(Plain-text document sources)
*** Begin section ***

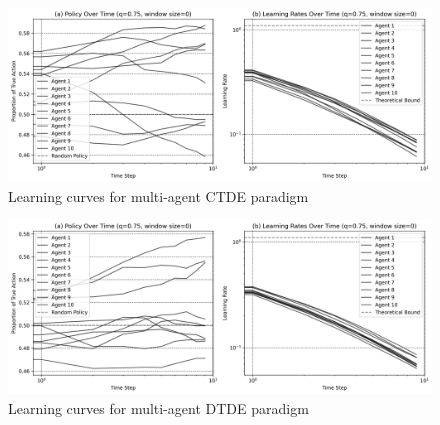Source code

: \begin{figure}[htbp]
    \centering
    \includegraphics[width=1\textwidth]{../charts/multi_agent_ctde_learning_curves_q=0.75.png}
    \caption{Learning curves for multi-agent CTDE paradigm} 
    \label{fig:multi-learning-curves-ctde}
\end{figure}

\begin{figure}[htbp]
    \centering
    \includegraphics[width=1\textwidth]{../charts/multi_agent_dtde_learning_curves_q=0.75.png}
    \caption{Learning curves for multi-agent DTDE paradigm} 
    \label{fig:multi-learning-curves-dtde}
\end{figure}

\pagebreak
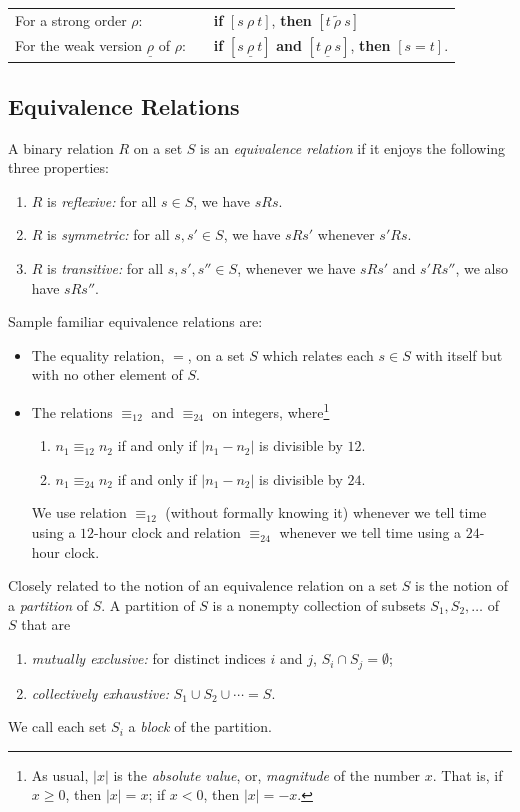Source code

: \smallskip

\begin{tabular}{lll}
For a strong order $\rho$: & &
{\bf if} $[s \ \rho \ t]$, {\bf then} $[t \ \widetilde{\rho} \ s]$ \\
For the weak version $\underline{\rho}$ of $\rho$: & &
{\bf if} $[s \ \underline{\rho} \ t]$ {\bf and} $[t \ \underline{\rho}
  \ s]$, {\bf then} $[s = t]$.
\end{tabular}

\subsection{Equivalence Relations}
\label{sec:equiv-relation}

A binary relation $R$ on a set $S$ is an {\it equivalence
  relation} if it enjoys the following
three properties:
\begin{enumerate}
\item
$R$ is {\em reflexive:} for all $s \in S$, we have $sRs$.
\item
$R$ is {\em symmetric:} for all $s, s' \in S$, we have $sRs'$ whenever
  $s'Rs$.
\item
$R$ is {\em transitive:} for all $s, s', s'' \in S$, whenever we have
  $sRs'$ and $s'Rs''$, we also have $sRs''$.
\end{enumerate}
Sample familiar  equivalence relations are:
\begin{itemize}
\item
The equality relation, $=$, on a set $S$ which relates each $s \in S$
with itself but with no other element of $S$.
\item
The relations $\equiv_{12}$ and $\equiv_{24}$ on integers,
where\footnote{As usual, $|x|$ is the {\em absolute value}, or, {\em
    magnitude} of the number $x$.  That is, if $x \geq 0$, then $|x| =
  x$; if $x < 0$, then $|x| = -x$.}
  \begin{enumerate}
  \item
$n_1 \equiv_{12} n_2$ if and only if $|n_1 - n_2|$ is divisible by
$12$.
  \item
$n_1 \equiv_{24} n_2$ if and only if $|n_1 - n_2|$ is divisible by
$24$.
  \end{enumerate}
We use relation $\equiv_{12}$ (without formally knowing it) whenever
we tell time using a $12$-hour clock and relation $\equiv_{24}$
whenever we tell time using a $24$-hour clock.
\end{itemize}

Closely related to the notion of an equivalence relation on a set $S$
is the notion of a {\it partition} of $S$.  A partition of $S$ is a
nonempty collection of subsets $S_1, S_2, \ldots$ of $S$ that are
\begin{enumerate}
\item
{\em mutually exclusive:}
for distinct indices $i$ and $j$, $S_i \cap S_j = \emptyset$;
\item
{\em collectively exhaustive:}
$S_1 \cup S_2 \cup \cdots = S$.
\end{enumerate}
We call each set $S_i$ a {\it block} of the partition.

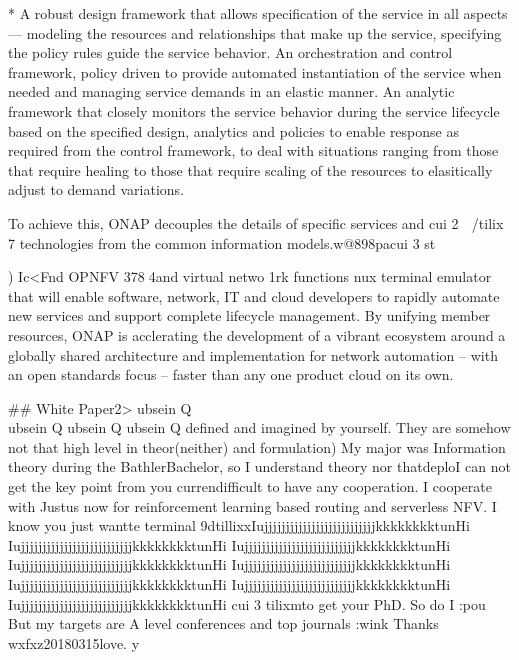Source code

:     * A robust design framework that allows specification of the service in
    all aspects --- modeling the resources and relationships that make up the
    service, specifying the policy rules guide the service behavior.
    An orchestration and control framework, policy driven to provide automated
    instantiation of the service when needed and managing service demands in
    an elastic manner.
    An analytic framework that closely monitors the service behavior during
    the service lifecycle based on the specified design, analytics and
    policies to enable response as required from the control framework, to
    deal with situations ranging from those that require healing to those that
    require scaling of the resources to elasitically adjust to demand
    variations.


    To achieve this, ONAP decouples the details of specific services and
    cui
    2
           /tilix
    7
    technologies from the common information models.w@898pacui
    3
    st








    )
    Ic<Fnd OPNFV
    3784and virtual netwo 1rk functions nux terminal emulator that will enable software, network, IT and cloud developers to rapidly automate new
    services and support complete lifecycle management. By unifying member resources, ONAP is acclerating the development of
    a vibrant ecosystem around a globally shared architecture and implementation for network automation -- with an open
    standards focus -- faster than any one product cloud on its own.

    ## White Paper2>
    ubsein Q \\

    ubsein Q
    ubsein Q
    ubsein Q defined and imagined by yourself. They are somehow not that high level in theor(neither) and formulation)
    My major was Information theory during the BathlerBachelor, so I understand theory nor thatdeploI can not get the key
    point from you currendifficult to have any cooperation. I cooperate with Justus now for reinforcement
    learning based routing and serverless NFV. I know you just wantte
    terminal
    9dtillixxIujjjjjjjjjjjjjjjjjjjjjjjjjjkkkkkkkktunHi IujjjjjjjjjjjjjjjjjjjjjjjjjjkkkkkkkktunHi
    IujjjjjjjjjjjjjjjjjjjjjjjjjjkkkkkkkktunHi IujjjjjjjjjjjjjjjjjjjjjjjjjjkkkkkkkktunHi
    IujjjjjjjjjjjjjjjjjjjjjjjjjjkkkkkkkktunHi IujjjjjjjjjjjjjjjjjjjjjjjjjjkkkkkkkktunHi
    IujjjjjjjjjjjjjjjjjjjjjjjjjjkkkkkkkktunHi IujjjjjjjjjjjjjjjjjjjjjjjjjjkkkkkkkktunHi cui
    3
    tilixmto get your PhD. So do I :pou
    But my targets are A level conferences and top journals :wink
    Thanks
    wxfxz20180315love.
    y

*** End section ***

- What needs to be done -
For this exercise, please output exactly the lines above starting at the line with "the service in" and ending at the line with "the service lifecycle", ends included.

- Task response -
:     * A robust design framework that allows specification of the service in
    all aspects --- modeling the resources and relationships that make up the
    service, specifying the policy rules guide the service behavior.
    An orchestration and control framework, policy driven to provide automated
    instantiation of the service when needed and managing service demands in
    an elastic manner.
    An analytic framework that closely monitors the service behavior during
    the service lifecycle based on the specified design, analytics and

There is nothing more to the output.